[allendale]

OK but explain a singularity. Always thought that all objects had a “gravitational” pull that is proportional to its mass. If an object such as a star “collapses” unto itself, its mass would be a bit more dense but overall less as some of that contracting mass dissipates as energy. Then why is the gravity field so much stronger?

[FredZarguna]

Well, remember, gravitational attraction depends only on mass, so theoretically a black hole can have any mass as long as it's small enough. [This isn't really true because the Uncertainty principle limits how small a black hole can be -- but in General Relativity or Newtonian gravity there's no lower size boundary] gravity The fact that some of the star mass is lost doesn't matter all that much. There is also mass loss due to binding energy when the Fermions start collapsing into themselves, and that also doesn't make a whole lot of difference.
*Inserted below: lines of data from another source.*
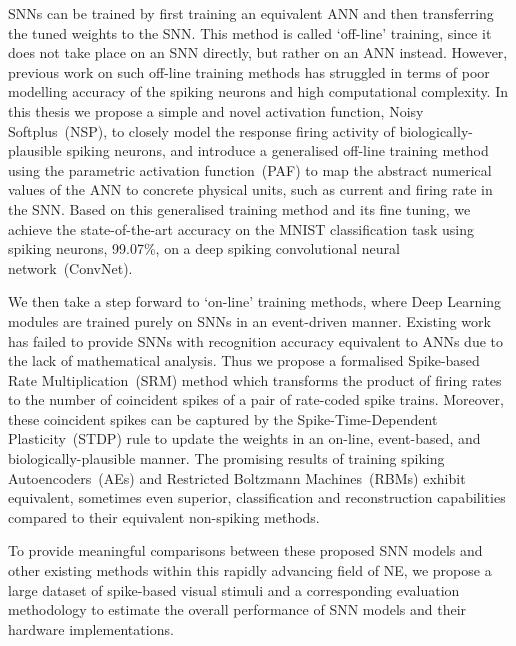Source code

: SNNs can be trained by first training an equivalent ANN and then transferring the tuned weights to the SNN.
This method is called `off-line' training, since it does not take place on an SNN directly, but rather on an ANN instead.
However, previous work on such off-line training methods has struggled in terms of poor modelling accuracy of the spiking neurons and high computational complexity.
In this thesis we propose a simple and novel activation function, Noisy Softplus~(NSP), to closely model the response firing activity of biologically-plausible spiking neurons,
and introduce a generalised off-line training method using the parametric activation function~(PAF) to map the abstract numerical values of the ANN to concrete physical units, such as current and firing rate in the SNN.
Based on this generalised training method and its fine tuning, we achieve the state-of-the-art accuracy on the MNIST classification task using spiking neurons, 99.07\%, on a deep spiking convolutional neural network~(ConvNet).


We then take a step forward to `on-line' training methods, where Deep Learning modules are trained purely on SNNs in an event-driven manner.
Existing work has failed to provide SNNs with recognition accuracy equivalent to ANNs due to the lack of mathematical analysis. 
Thus we propose a formalised Spike-based Rate Multiplication~(SRM) method which transforms the product of firing rates to the number of coincident spikes of a pair of rate-coded spike trains.
Moreover, these coincident spikes can be captured by the Spike-Time-Dependent Plasticity~(STDP) rule to update the weights in an on-line, event-based, and biologically-plausible manner.
The promising results of training spiking Autoencoders~(AEs) and Restricted Boltzmann Machines~(RBMs) exhibit equivalent, sometimes even superior, classification and reconstruction capabilities compared to their equivalent non-spiking methods.

To provide meaningful comparisons between these proposed SNN models and other existing methods within this rapidly advancing field of NE, we propose a large dataset of spike-based visual stimuli and a corresponding evaluation methodology to estimate the overall performance of SNN models and their hardware implementations.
The solution of Einstein Field equations is beyond the scope of this reply. However, you can get a very good estimate of the size (it actually turns out to be too large by a factor of 1/2) by using the Virial Theorem of classical physics, and Newtons Law:

Virial Therorem for central forces:
Average Kinetic energy = 1/2 Average Potential Energy.
1/2 mv² = GMm/2r
r = GM/v²
At Schwarzchild Radius, r = r_s, v = c;
r_s = GM/c²
Couple examples:
for solar mass [the sun won't become a black hole because it doesn't have enough mass to become a neutron star, but just an example] ~2 x 10³⁰ kg
r_s = 1.989E30 kg x 6.67384E-11 m3 kg-1 s-2 / (3.0E8 ms-1) ~ 1500 m. So a black hole with one solar mass would have r_s of 1.5 kilometers.

A black Hole with a mass the same as earth: 5.972E24 kg would have r_s of about 0.4 cm .

Both of these answers are off by 2, because Newton's gravity doesn't hold for strong gravitational fields.